In [25]:
import numpy as np
import pandas as pd
import pickle
import argparse
import torch
from transformers import BertTokenizerFast, BertForSequenceClassification, Trainer, TrainingArguments
from sklearn.metrics import classification_report, f1_score
from sklearn.utils.class_weight import compute_class_weight
import os
import random
#os.environ["TOKENIZERS_PARALLELISM"] = "false"

#PYTORCH_ENABLE_MPS_FALLBACK=1
device = torch.device("cuda" if torch.cuda.is_available() else "cpu")
#device = torch.device("mps")
device

device(type='cpu')

In [26]:
class SexistDataset(torch.utils.data.Dataset):
    def __init__(self, encodings, labels):
        self.encodings = encodings
        self.labels = labels

    def __getitem__(self, idx):
        item = {key: val[idx] for key, val in self.encodings.items()}
        item['labels'] = self.labels[idx]
        return item

    def __len__(self):
        return len(self.labels)

In [27]:
class WeightedTrainer(Trainer):
    def __init__(self, class_weights, **kwargs):
       # self.class_weights = torch.FloatTensor(class_weights)
        self.weighted_loss = torch.nn.CrossEntropyLoss(weight=torch.FloatTensor(class_weights)).to(device)
        super().__init__(**kwargs)

    def compute_loss(self, model, inputs, num_items_in_batch=False, return_outputs=False):
        labels = inputs.pop("labels")
        outputs = model(**inputs)
        logits = outputs[0]
        loss = self.weighted_loss(logits, labels)
        if return_outputs:
            return loss, outputs
        else:
            return loss

In [28]:
def create_datasets(data_dir):
    
    train_df = pd.read_csv(data_dir + "/train.csv")
    train_df = train_df.dropna()
    valid_df = pd.read_csv(data_dir + "/valid.csv")
    valid_df = valid_df.dropna()
    test_df = pd.read_csv(data_dir + "/test.csv")
    test_df = test_df.dropna()

    train_texts = train_df['text'].astype("string").tolist()
    valid_texts = valid_df['text'].astype("string").tolist()
    test_texts = test_df['text'].astype("string").tolist()

    train_labels = train_df['label_sexist'].astype("int").tolist()
    valid_labels = valid_df['label_sexist'].astype("int").tolist()
    test_labels = test_df['label_sexist'].astype("int").tolist()

    tokenizer = BertTokenizerFast.from_pretrained('bert-base-uncased')
    # add special tokens for URLs, emojis and mentions (--> see pre-processing)
    special_tokens_dict = {'additional_special_tokens': ['[USER]', '[EMOJI]', '[URL]']}
    num_added_toks = tokenizer.add_special_tokens(special_tokens_dict)

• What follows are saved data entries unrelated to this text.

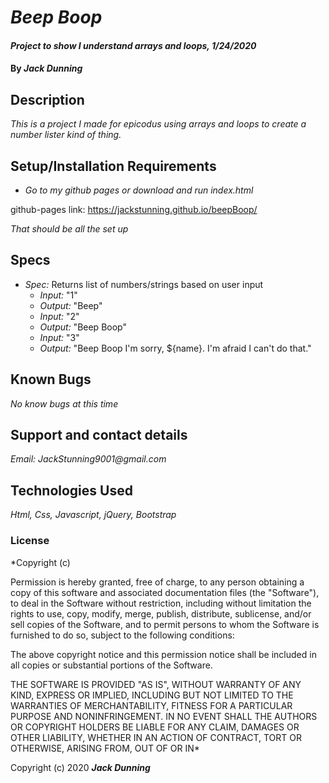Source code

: # _Beep Boop_

#### _Project to show I understand arrays and loops, 1/24/2020_

#### By _**Jack Dunning**_

## Description

_This is a project I made for epicodus using arrays and loops to create a number lister kind of thing._

## Setup/Installation Requirements

* _Go to my github pages or download and run index.html_

github-pages link: https://jackstunning.github.io/beepBoop/


_That should be all the set up_

## Specs

  * _Spec:_ Returns list of numbers/strings based on user input
      * _Input:_ "1"
      * _Output:_ "Beep"
      * _Input:_ "2"
      * _Output:_ "Beep 
                   Boop"
      * _Input:_ "3"
      * _Output:_ "Beep 
                   Boop
                   I'm sorry, ${name}. I'm afraid I can't do that."
      

## Known Bugs

_No know bugs at this time_

## Support and contact details

_Email: JackStunning9001@gmail.com_

## Technologies Used

_Html, Css, Javascript, jQuery, Bootstrap_

### License

*Copyright (c)

Permission is hereby granted, free of charge, to any person obtaining a copy of this software and associated documentation files (the "Software"), to deal in the Software without restriction, including without limitation the rights to use, copy, modify, merge, publish, distribute, sublicense, and/or sell copies of the Software, and to permit persons to whom the Software is furnished to do so, subject to the following conditions:

The above copyright notice and this permission notice shall be included in all copies or substantial portions of the Software.

THE SOFTWARE IS PROVIDED "AS IS", WITHOUT WARRANTY OF ANY KIND, EXPRESS OR IMPLIED, INCLUDING BUT NOT LIMITED TO THE WARRANTIES OF MERCHANTABILITY, FITNESS FOR A PARTICULAR PURPOSE AND NONINFRINGEMENT. IN NO EVENT SHALL THE AUTHORS OR COPYRIGHT HOLDERS BE LIABLE FOR ANY CLAIM, DAMAGES OR OTHER LIABILITY, WHETHER IN AN ACTION OF CONTRACT, TORT OR OTHERWISE, ARISING FROM, OUT OF OR IN*

Copyright (c) 2020 **_Jack Dunning_**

    train_encodings = tokenizer(train_texts, padding=True, truncation=True, return_tensors="pt").to(device)
    valid_encodings = tokenizer(valid_texts, padding=True, truncation=True, return_tensors="pt").to(device)
    test_encodings = tokenizer(test_texts, padding=True, truncation=True, return_tensors="pt").to(device)

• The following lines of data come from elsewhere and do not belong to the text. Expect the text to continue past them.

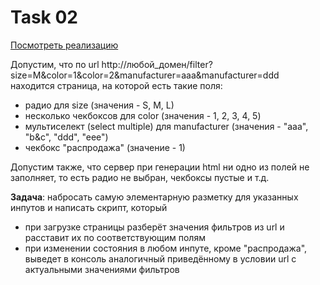 ﻿# Task 02

[Посмотреть реализацию](https://jsfiddle.net/jqe1dnvc/)

Допустим, что по url http://любой\_домен/filter?size=M&color=1&color=2&manufacturer=aaa&manufacturer=ddd
 находится страница, на которой есть такие поля: 
- радио для size (значения - S, M, L) 
- несколько чекбоксов для color (значения - 1, 2, 3, 4, 5) 
- мультиселект (select multiple) для manufacturer (значения - "aaa", "b&c", "ddd", "eee")  
- чекбокс "распродажа" (значение - 1) 

Допустим также, что сервер при генерации html ни одно из полей не заполняет, то есть радио не выбран, чекбоксы пустые и т.д. 

**Задача**: набросать самую элементарную разметку для указанных инпутов и написать скрипт, который  

- при загрузке страницы разберёт значения фильтров из url и расставит их по соответствующим полям 
- при изменении состояния в любом инпуте, кроме "распродажа", выведет в консоль аналогичный приведённому в условии url с актуальными значениями фильтров
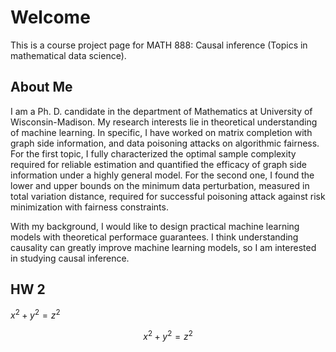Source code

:<script src='https://cdnjs.cloudflare.com/ajax/libs/mathjax/2.7.7/latest.js?config=TeX-MML-AM_CHTML' async></script>
<script>
MathJax = {
tex: {
inlineMath: [['$', '$'], ['\(', '\)']]
}
};
</script>
<script id="MathJax-script" async
src="https://cdn.jsdelivr.net/npm/mathjax@3/es5/tex-chtml.js">
</script>

# Welcome
This is a course project page for MATH 888: Causal inference (Topics in mathematical data science).

## About Me
I am a Ph. D. candidate in the department of Mathematics at University of Wisconsin-Madison.
My research interests lie in theoretical understanding of machine learning.
In specific, I have worked on matrix completion with graph side information, and data poisoning attacks on algorithmic fairness.
For the first topic, I fully characterized the optimal sample complexity required for reliable estimation and quantified the efficacy of graph side information under a highly general model.
For the second one, I found the lower and upper bounds on the minimum data perturbation, measured in total variation distance, required for successful poisoning attack against risk minimization with fairness constraints.

With my background, I would like to design practical machine learning models with theoretical performace guarantees.
I think understanding causality can greatly improve machine learning models, so I am interested in studying causal inference.

## HW 2
$x^2+y^2=z^2$

$$x^2+y^2=z^2$$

    train_dataset = SexistDataset(train_encodings, train_labels)
    valid_dataset = SexistDataset(valid_encodings, valid_labels)
    test_dataset = SexistDataset(test_encodings, test_labels)

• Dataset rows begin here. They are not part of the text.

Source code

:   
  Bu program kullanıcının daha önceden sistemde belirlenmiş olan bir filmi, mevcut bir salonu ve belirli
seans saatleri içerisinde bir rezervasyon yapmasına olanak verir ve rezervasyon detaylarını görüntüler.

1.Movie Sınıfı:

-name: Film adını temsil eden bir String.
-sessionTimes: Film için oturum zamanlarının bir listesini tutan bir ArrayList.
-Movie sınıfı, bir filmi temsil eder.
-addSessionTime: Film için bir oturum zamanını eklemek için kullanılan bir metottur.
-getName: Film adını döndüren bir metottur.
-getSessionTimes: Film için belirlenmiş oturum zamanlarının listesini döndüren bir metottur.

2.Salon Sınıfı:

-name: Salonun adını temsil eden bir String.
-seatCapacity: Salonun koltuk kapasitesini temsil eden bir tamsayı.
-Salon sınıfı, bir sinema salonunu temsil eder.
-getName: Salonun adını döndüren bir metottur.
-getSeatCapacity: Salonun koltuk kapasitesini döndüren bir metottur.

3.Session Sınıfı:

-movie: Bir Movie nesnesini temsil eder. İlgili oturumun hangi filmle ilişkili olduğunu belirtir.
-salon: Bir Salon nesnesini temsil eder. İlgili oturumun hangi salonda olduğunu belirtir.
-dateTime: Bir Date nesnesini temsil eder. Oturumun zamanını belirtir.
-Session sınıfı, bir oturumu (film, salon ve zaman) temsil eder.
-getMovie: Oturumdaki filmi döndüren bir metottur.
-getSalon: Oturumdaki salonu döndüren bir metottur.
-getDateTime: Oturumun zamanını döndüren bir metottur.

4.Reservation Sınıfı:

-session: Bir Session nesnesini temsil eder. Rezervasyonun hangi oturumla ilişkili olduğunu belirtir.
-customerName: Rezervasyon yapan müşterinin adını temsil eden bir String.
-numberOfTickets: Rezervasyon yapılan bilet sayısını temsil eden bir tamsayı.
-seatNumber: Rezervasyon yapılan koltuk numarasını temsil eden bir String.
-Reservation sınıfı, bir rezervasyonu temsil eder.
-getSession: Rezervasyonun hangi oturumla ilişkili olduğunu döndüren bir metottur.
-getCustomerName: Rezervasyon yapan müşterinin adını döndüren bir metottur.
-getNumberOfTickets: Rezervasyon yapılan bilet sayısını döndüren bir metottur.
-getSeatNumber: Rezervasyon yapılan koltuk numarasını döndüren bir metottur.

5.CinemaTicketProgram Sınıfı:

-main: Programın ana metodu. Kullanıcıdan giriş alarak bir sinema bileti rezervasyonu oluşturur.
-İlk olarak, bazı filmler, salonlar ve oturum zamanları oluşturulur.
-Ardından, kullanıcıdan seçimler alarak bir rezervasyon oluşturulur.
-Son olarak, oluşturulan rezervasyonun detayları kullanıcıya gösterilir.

    return train_dataset, valid_dataset, test_dataset, len(tokenizer)

In [29]:
def calculate_class_weights(data_dir):
    dataset = pd.read_csv(data_dir + "/train.csv")
    train_labels = dataset.label_sexist.to_numpy()
    class_weights = compute_class_weight('balanced', classes=np.unique(train_labels), y=train_labels)
    print("class weights are {}".format(class_weights))
    return class_weights


def train_model(train_dataset, valid_dataset, tok_len,  class_weights, output_dir, learning_rate, num_epochs, batch_size):
    training_args = TrainingArguments(
        save_steps=2500,
        output_dir=output_dir,  # output directory
        num_train_epochs=num_epochs,  # total number of training epochs
        per_device_train_batch_size=batch_size,  # batch size per device during training
        per_device_eval_batch_size=64,  # batch size for evaluation
        warmup_steps=500,  # number of warmup steps for learning rate scheduler
        weight_decay=0.01,  # strength of weight decay
        learning_rate=learning_rate,
        seed=123,
        use_mps_device=False, 
        dataloader_pin_memory=False, 
        no_cuda=True
    )
    print(device)
    model = BertForSequenceClassification.from_pretrained("bert-base-uncased").to(device)
    model.resize_token_embeddings(tok_len)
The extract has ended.